To Kill Code
Economics is a great frame for understanding problems, but it can cloud many issues as well. The software development community has fought for years against the idea that IT should be viewed as a cost center. We’d like to see it as a value creating investment. Yet, as much as we’d like to see it that way, we speak about code as a liability. Experienced developers know that if we can deliver value with less code, we’re better off.
Much of the discussion around Technical Debt has this same issue. We see code, particularly entropy-scarred code, as a liability, but we can’t get away from the fact that it produces value. Sometimes I feel that we might be better adopting the attitude that the problem with code is that it has too much value. After a fixed investment, you can keep it in production for years, making money. It can stay in production far longer than any developer can remember how it works, and that’s where the problem starts. When you modify things you don’t understand, there’s a good chance you’ll introduce bugs - and that’s after overcoming the fear and stress of being uncertain about what you are doing.

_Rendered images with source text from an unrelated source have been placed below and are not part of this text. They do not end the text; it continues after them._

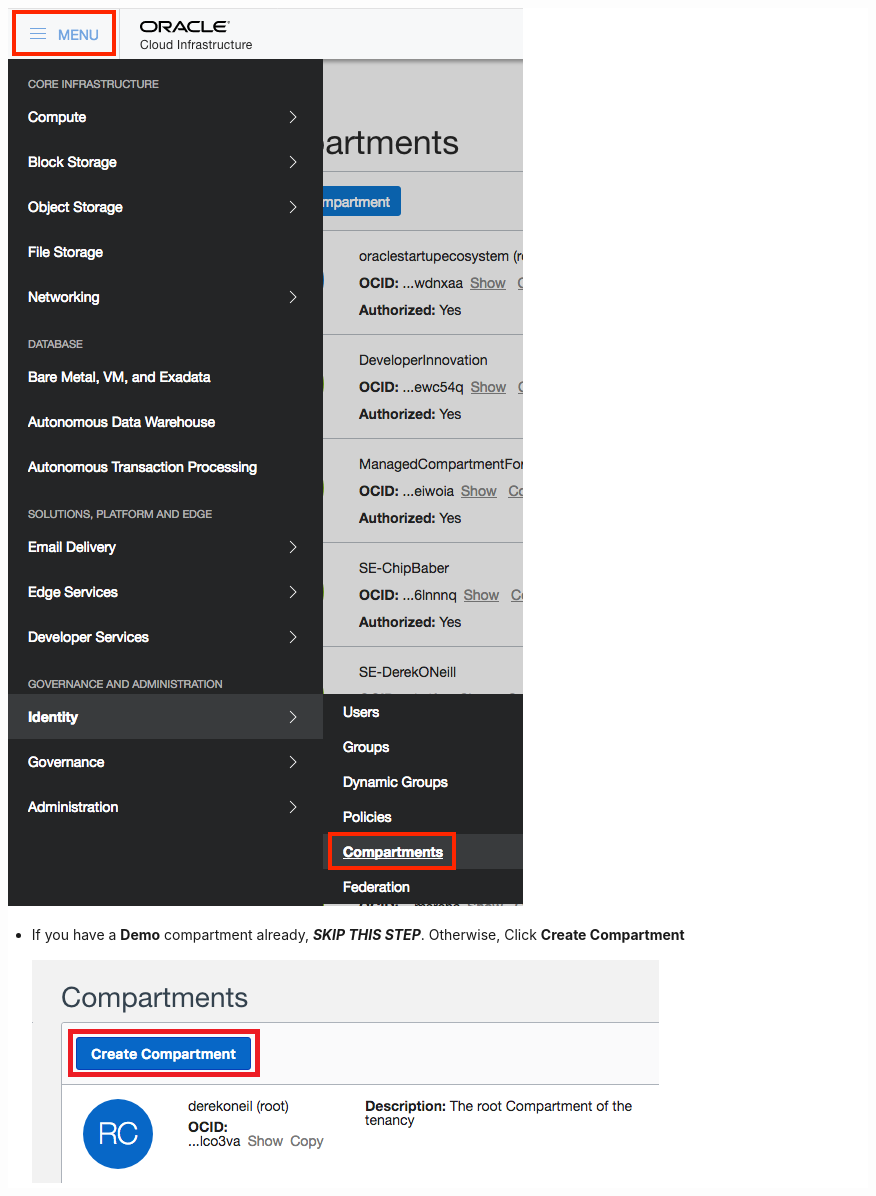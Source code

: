   ![](images/200/LabGuide200-c32a35b9.png)

  - If you have a **Demo** compartment already, _**SKIP THIS STEP**_. Otherwise, Click **Create Compartment**

    ![](images/200/7.png)
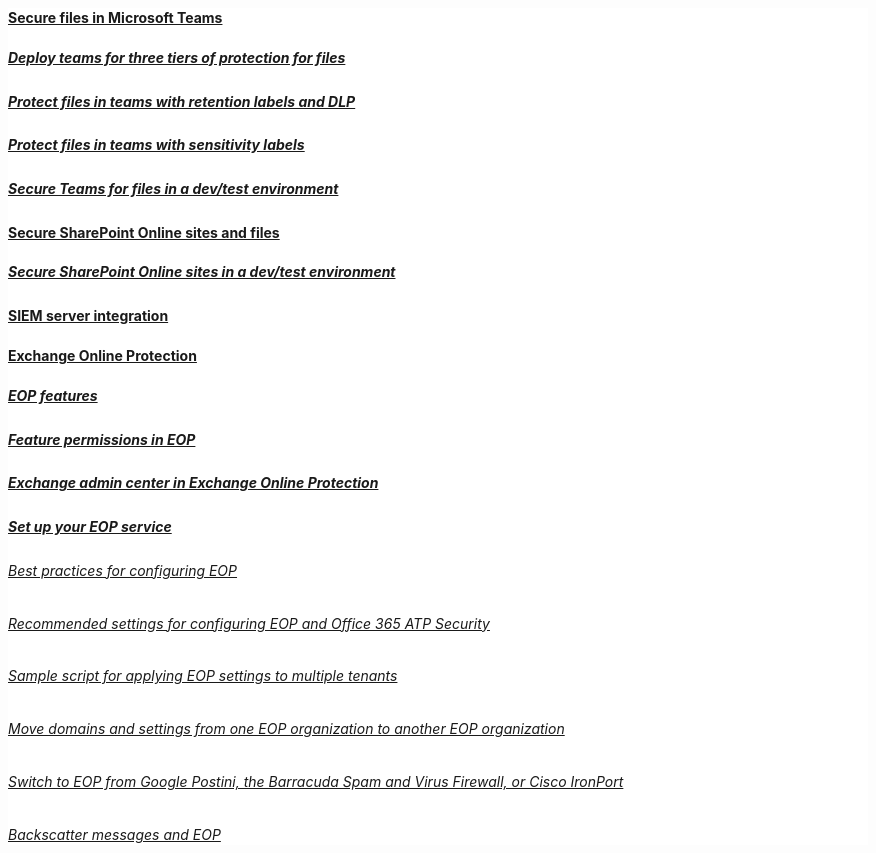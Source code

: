 #### [Secure files in Microsoft Teams](./office-365-security/secure-files-in-teams.md)
##### [Deploy teams for three tiers of protection for files](./office-365-security/deploy-teams-three-tiers.md)
##### [Protect files in teams with retention labels and DLP](./office-365-security/deploy-teams-retention-DLP.md)
##### [Protect files in teams with sensitivity labels](./office-365-security/deploy-teams-sensitivity-labels.md)
##### [Secure Teams for files in a dev/test environment](./office-365-security/secure-team-for-files-in-a-dev-test-environment.md)

#### [Secure SharePoint Online sites and files](./office-365-security/secure-sharepoint-online-sites-and-files.md)
##### [Secure SharePoint Online sites in a dev/test environment](./office-365-security/secure-sharepoint-online-sites-in-a-dev-test-environment.md)

#### [SIEM server integration](./office-365-security/siem-server-integration.md)

#### [Exchange Online Protection](./office-365-security/exchange-online-protection-overview.md)
##### [EOP features](./office-365-security/eop-features.md)
##### [Feature permissions in EOP](./office-365-security/feature-permissions-in-eop.md)
##### [Exchange admin center in Exchange Online Protection](./office-365-security/exchange-admin-center-in-exchange-online-protection-eop.md)

##### [Set up your EOP service](./office-365-security/set-up-your-eop-service.md)
###### [Best practices for configuring EOP](./office-365-security/best-practices-for-configuring-eop.md)
###### [Recommended settings for configuring EOP and Office 365 ATP Security](./office-365-security/recommended-settings-for-eop-and-office365-atp.md)
###### [Sample script for applying EOP settings to multiple tenants](./office-365-security/sample-script-for-applying-eop-settings-to-multiple-tenants.md)
###### [Move domains and settings from one EOP organization to another EOP organization](./office-365-security/move-domains-and-settings-from-one-eop-organization-to-another-eop-organization.md)
###### [Switch to EOP from Google Postini, the Barracuda Spam and Virus Firewall, or Cisco IronPort](./office-365-security/switch-to-eop-from-google-postini-the-barracuda-spam-and-virus-firewall-or-cisco.md)
###### [Backscatter messages and EOP](./office-365-security/backscatter-messages-and-eop.md)

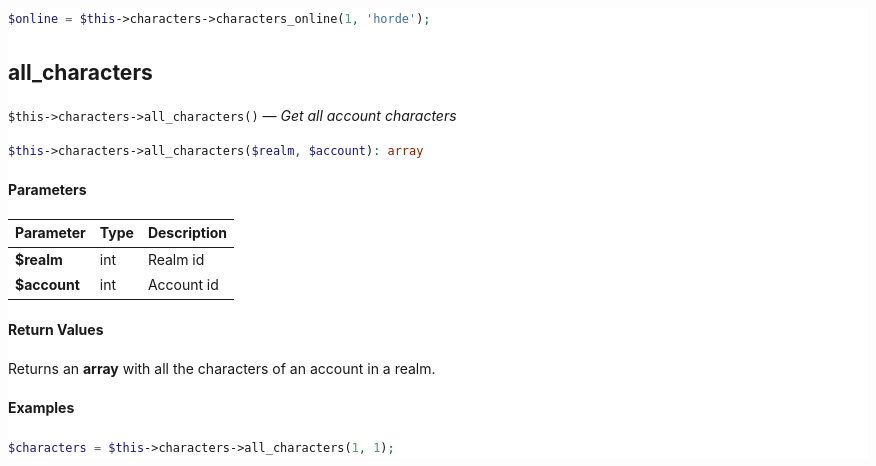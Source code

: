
 ```php
$online = $this->characters->characters_online(1, 'horde');
```

## all_characters

`$this->characters->all_characters()` — _Get all account characters_

```php
$this->characters->all_characters($realm, $account): array
```

#### Parameters

| Parameter | Type | Description |
| ------- | ------- | ------- |
| **$realm** | int | Realm id |
| **$account** | int | Account id |

#### Return Values

Returns an **array** with all the characters of an account in a realm.

#### Examples

```php
$characters = $this->characters->all_characters(1, 1);
```
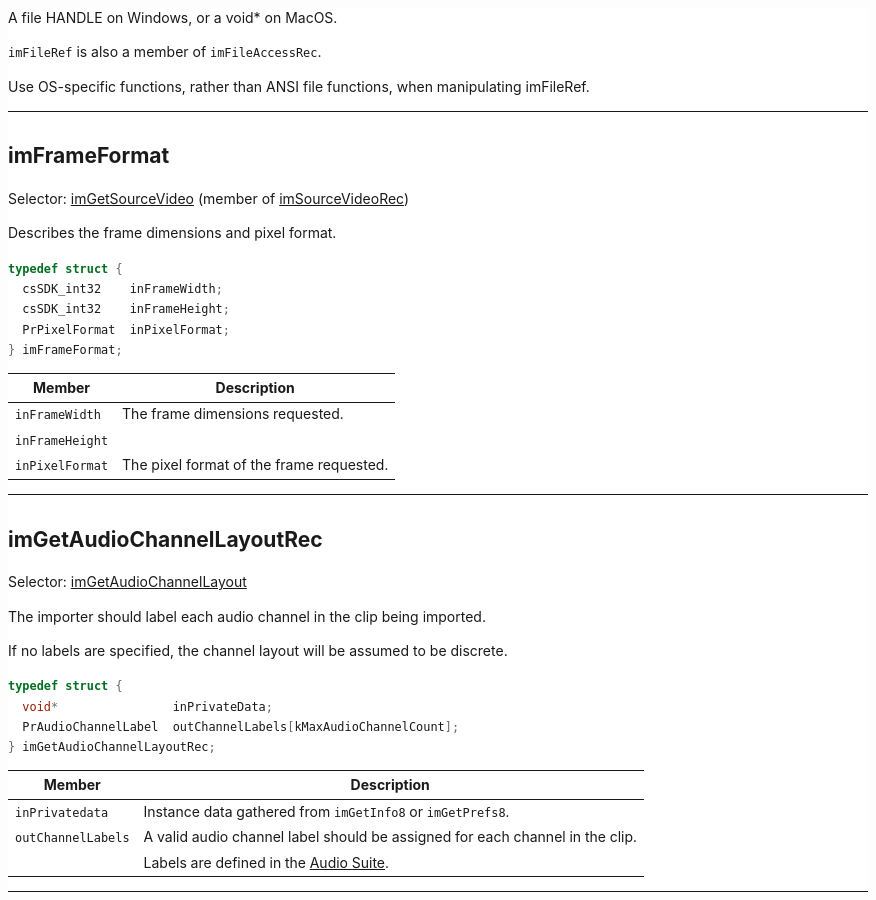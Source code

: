 A file HANDLE on Windows, or a void\* on MacOS.

`imFileRef` is also a member of `imFileAccessRec`.

Use OS-specific functions, rather than ANSI file functions, when manipulating imFileRef.

---

## imFrameFormat

Selector: [imGetSourceVideo](selector-descriptions.md#imgetsourcevideo) (member of [imSourceVideoRec](#imsourcevideorec))

Describes the frame dimensions and pixel format.

```cpp
typedef struct {
  csSDK_int32    inFrameWidth;
  csSDK_int32    inFrameHeight;
  PrPixelFormat  inPixelFormat;
} imFrameFormat;
```

|     Member      |               Description                |
| --------------- | ---------------------------------------- |
| `inFrameWidth`  | The frame dimensions requested.          |
| `inFrameHeight` |                                          |
| `inPixelFormat` | The pixel format of the frame requested. |

---

## imGetAudioChannelLayoutRec

Selector: [imGetAudioChannelLayout](selector-descriptions.md#imgetaudiochannellayout)

The importer should label each audio channel in the clip being imported.

If no labels are specified, the channel layout will be assumed to be discrete.

```cpp
typedef struct {
  void*                inPrivateData;
  PrAudioChannelLabel  outChannelLabels[kMaxAudioChannelCount];
} imGetAudioChannelLayoutRec;
```

|       Member       |                                      Description                                       |
|--------------------|----------------------------------------------------------------------------------------|
| `inPrivatedata`    | Instance data gathered from `imGetInfo8` or `imGetPrefs8`.                             |
| `outChannelLabels` | A valid audio channel label should be assigned for each channel in the clip.           |
|                    | Labels are defined in the [Audio Suite](../universals/sweetpea-suites.md#audio-suite). |

---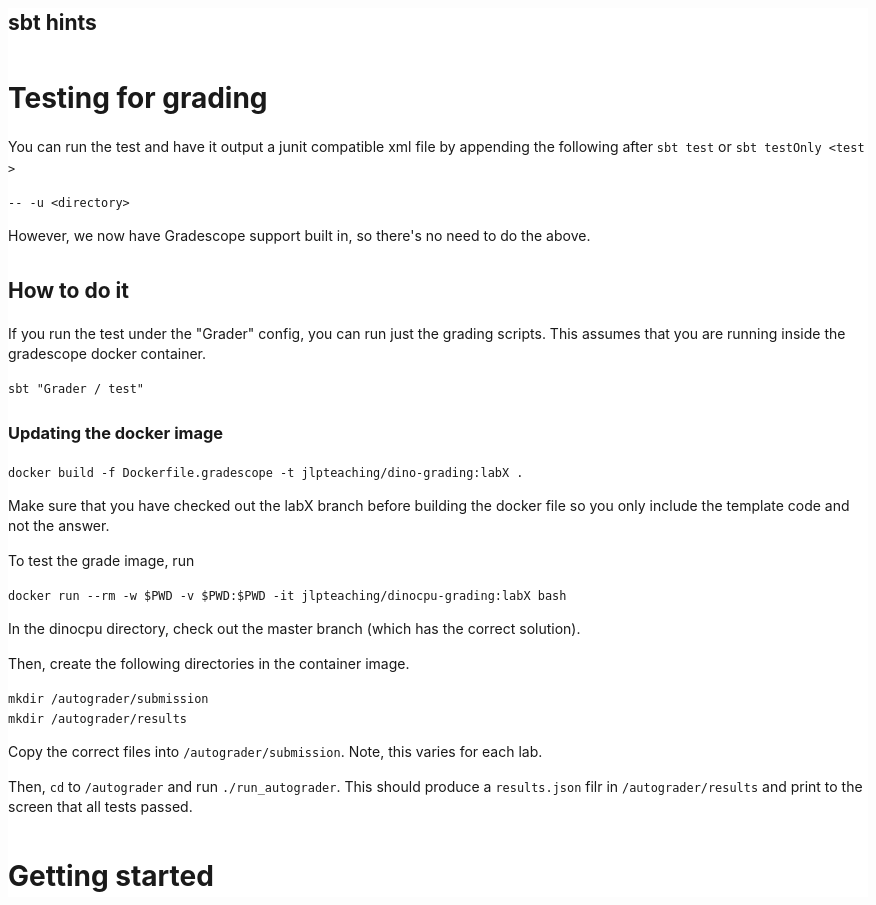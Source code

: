 ## sbt hints


# Testing for grading

You can run the test and have it output a junit compatible xml file by appending the following after `sbt test` or `sbt testOnly <test>`

```
-- -u <directory>
```

However, we now have Gradescope support built in, so there's no need to do the above.

## How to do it

If you run the test under the "Grader" config, you can run just the grading scripts.
This assumes that you are running inside the gradescope docker container.

```
sbt "Grader / test"
```

### Updating the docker image

```
docker build -f Dockerfile.gradescope -t jlpteaching/dino-grading:labX .
```

Make sure that you have checked out the labX branch before building the docker file so you only include the template code and not the answer.

To test the grade image, run

```
docker run --rm -w $PWD -v $PWD:$PWD -it jlpteaching/dinocpu-grading:labX bash
```

In the dinocpu directory, check out the master branch (which has the correct solution).

Then, create the following directories in the container image.

```
mkdir /autograder/submission
mkdir /autograder/results
```

Copy the correct files into `/autograder/submission`.
Note, this varies for each lab.

Then, `cd` to `/autograder` and run `./run_autograder`.
This should produce a `results.json` filr in `/autograder/results` and print to the screen that all tests passed.

# Getting started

Poorly understood code is the norm today. We’ve spent decades concentrating on ways to write better code, and ways to refactor it, but we can’t evade the fact that we keep writing more of it, and it doesn’t go away - unless we actively kill it.
What does it take to kill code?
It’s harder than it looks. First of all, we need to know that a particular area of code is dead. In software development, we use the term code coverage to describe the degree to which source code is covered by a test suite. What we need do is the equivalent of running coverage in production to discover, by implication, the areas of code that are not exercised as the system runs. You can’t use this information to “prove” that an area of code is dead, but you can find areas of code that are executed only once or twice per week despite your system getting millions of requests. At that point, you have choices. You can decide whether the work that code does is really necessary. Maybe the system can be changed to transition users to a different code path in those cases. If it can, you can delete that code.
Concentrating on rare cases is powerful. First of all, they may be lower risk. If you choose to work on the code that supports those areas, by refactoring, rewriting, or eliminating those paths, you’re unlikely to bring the system to a screeching halt. You’re also choosing to address the problem of code that isn’t quite paying for itself. Code has very real carrying costs. If we weight every line of code in a system by its use, we can see that some code is overhead. Whatever we can do to eliminate it or make it less likely to take up our time is a win for us.
Coverage in production doesn’t necessarily mean running a code coverage tool in production runs, although you can do that for some subset of some subset of your traffic if you don’t mind the execution costs. You can get the same information with some clever logging. Make sure you have logging in areas of code that you are suspicious of - areas that you don’t think run very often. Then, look for their absence from reports. The insights you gain can help you prune your system.